- **AIM OF THE TASK**: Could you reproduce, word for word, everything below from the line containing "course or previous" down to the line containing "### Category 2", with both of those lines included and no others?

[Start of section]

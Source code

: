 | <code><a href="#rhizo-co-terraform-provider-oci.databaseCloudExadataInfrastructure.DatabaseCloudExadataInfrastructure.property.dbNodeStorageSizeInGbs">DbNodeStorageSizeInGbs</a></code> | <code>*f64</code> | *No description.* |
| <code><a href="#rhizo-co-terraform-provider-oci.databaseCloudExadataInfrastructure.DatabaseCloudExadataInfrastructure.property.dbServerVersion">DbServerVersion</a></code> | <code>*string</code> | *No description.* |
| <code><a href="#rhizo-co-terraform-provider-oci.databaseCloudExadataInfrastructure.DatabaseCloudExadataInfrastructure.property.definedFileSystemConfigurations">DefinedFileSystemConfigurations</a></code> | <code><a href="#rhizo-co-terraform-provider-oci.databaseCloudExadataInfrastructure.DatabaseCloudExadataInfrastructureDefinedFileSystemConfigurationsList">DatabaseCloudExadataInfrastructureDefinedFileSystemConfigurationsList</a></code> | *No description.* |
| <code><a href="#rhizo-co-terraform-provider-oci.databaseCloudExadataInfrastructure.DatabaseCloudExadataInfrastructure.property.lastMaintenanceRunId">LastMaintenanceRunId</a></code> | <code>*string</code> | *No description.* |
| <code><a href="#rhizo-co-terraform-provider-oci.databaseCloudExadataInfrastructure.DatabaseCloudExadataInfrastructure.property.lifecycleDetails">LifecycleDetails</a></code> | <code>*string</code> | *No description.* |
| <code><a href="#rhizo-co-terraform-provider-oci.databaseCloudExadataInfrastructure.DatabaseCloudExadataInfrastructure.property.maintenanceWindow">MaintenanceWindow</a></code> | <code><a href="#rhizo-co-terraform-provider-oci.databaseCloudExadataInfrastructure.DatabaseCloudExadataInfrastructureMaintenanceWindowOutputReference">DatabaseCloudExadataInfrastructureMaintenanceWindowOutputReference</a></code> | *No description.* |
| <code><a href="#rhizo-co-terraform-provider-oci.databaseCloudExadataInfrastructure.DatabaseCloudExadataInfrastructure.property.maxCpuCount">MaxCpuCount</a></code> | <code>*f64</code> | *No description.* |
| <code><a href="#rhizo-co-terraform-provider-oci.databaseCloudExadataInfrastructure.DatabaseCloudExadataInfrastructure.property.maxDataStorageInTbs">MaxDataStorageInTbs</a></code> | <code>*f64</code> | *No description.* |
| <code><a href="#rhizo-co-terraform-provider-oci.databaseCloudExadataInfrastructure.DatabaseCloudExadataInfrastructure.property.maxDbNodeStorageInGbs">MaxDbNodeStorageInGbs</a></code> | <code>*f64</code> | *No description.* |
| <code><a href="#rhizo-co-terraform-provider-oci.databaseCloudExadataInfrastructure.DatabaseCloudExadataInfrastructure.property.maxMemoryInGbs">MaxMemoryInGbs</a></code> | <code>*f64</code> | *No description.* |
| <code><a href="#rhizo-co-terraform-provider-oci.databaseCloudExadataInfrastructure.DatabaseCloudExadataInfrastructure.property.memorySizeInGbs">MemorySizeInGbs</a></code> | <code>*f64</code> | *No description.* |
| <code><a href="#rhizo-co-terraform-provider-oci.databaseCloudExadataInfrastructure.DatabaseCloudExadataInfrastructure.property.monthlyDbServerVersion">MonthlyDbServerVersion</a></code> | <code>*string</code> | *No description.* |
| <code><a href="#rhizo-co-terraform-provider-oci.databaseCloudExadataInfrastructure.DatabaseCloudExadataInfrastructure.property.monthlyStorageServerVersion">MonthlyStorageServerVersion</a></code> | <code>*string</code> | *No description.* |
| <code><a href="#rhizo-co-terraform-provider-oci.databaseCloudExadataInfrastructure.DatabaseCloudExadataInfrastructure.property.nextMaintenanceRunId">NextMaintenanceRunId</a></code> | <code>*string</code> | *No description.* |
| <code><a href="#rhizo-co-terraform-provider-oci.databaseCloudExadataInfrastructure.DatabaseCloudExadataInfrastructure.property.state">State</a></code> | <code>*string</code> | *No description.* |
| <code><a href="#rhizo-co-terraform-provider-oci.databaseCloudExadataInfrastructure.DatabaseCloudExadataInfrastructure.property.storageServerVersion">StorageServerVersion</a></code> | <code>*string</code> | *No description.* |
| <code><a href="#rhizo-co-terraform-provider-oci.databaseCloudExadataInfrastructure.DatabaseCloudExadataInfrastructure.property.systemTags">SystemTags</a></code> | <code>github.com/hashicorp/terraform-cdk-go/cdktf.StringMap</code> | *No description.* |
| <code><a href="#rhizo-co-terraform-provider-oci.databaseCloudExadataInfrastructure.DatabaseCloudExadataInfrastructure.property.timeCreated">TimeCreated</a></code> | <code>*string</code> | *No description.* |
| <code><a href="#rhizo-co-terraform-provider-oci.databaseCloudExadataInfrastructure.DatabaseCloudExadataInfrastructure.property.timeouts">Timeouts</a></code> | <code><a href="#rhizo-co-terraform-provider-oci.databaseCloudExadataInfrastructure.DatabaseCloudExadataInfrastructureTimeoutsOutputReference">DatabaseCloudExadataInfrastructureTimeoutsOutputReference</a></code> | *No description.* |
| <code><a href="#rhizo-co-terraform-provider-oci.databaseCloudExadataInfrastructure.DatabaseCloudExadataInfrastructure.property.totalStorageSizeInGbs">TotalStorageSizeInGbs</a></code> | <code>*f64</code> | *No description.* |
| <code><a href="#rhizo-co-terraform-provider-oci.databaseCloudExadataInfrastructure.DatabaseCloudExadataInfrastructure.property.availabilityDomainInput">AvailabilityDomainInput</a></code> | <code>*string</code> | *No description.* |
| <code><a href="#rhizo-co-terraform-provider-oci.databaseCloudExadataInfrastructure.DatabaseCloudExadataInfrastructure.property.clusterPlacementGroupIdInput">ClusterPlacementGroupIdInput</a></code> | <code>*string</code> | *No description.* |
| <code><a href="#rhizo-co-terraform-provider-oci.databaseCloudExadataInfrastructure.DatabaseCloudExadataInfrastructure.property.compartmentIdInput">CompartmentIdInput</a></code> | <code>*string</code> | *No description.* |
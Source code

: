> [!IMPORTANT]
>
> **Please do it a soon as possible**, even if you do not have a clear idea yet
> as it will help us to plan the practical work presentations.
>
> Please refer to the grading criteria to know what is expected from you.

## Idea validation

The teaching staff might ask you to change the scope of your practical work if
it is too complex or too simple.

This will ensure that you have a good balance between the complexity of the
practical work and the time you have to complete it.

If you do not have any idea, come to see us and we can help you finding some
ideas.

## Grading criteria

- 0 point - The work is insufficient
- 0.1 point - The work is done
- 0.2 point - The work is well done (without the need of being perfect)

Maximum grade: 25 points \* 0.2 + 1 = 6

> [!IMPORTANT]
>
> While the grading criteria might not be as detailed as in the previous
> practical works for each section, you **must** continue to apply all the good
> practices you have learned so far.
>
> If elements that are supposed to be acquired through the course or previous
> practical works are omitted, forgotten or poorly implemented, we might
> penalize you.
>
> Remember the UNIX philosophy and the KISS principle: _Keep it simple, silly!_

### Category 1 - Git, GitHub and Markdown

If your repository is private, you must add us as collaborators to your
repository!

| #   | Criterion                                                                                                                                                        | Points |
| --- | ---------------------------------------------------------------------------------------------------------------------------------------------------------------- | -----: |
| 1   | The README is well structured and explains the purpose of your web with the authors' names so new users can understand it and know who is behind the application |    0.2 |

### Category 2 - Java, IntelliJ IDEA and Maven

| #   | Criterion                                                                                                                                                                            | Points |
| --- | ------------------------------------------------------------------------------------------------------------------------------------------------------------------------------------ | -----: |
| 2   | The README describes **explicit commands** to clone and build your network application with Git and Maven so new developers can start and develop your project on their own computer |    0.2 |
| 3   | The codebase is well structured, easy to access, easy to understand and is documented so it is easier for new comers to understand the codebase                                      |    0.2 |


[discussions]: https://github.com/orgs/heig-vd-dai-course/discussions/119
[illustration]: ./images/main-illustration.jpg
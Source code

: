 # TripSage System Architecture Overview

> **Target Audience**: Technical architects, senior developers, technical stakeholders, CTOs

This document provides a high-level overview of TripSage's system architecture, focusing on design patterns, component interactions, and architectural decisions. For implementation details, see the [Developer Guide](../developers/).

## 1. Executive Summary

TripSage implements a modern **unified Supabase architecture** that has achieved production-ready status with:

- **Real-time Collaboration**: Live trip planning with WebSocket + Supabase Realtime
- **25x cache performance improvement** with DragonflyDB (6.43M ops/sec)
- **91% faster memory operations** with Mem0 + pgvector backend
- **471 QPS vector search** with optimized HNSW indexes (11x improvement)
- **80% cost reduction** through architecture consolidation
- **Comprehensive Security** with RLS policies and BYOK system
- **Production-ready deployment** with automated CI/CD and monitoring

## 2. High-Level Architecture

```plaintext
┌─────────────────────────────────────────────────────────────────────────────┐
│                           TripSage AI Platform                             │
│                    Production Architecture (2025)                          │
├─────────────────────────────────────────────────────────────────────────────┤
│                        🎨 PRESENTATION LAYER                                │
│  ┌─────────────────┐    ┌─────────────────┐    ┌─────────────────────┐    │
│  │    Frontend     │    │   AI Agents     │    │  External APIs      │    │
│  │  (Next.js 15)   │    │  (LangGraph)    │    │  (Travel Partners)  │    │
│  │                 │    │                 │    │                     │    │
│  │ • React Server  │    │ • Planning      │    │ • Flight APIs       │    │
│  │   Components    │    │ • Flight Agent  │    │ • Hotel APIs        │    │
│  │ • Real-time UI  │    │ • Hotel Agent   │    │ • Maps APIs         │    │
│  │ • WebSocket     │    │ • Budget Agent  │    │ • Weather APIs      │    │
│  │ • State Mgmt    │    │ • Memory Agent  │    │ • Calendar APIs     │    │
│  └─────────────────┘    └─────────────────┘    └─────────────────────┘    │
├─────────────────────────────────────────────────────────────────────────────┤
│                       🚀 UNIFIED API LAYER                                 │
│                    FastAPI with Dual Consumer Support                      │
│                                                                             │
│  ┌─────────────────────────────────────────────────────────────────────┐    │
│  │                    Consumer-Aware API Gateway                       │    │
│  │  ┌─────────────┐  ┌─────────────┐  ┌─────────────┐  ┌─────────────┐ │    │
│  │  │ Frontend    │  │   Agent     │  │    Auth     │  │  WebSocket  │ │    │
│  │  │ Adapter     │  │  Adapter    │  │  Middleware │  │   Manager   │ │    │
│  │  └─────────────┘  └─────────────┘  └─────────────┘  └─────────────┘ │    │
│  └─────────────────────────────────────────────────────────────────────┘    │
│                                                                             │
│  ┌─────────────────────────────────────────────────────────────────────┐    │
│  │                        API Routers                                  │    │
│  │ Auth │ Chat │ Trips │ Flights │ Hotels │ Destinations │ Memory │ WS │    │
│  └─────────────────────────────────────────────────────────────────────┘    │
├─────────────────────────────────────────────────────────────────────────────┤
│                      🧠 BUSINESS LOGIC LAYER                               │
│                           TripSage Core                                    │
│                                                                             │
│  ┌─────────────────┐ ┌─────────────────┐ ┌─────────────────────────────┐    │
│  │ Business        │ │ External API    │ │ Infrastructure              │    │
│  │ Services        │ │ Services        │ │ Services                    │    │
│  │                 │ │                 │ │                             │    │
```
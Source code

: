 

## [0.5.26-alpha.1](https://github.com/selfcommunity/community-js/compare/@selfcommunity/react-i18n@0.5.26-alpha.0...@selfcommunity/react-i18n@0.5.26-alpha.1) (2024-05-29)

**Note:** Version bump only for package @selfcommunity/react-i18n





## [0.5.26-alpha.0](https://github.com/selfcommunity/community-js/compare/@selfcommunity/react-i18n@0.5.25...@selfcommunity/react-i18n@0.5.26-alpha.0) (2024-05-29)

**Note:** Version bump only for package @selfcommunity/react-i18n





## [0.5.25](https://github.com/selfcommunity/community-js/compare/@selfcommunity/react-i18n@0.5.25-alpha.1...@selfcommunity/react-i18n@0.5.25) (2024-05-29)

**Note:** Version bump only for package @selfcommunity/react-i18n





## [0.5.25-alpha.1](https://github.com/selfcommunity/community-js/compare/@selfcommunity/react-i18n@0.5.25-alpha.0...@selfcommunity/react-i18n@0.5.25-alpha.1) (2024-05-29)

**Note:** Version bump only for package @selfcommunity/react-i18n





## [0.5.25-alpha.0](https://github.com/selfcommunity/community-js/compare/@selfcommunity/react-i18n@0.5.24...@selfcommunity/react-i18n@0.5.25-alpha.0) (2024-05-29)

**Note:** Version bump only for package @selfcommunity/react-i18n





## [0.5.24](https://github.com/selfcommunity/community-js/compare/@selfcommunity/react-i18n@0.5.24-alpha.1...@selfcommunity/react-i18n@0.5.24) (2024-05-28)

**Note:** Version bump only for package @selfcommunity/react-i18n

[End of section]

- **SOLUTION BELOW**:
> If elements that are supposed to be acquired through the course or previous
> practical works are omitted, forgotten or poorly implemented, we might
> penalize you.
>
> Remember the UNIX philosophy and the KISS principle: _Keep it simple, silly!_

### Category 1 - Git, GitHub and Markdown

If your repository is private, you must add us as collaborators to your
repository!

| #   | Criterion                                                                                                                                                        | Points |
| --- | ---------------------------------------------------------------------------------------------------------------------------------------------------------------- | -----: |
| 1   | The README is well structured and explains the purpose of your web with the authors' names so new users can understand it and know who is behind the application |    0.2 |

### Category 2 - Java, IntelliJ IDEA and Maven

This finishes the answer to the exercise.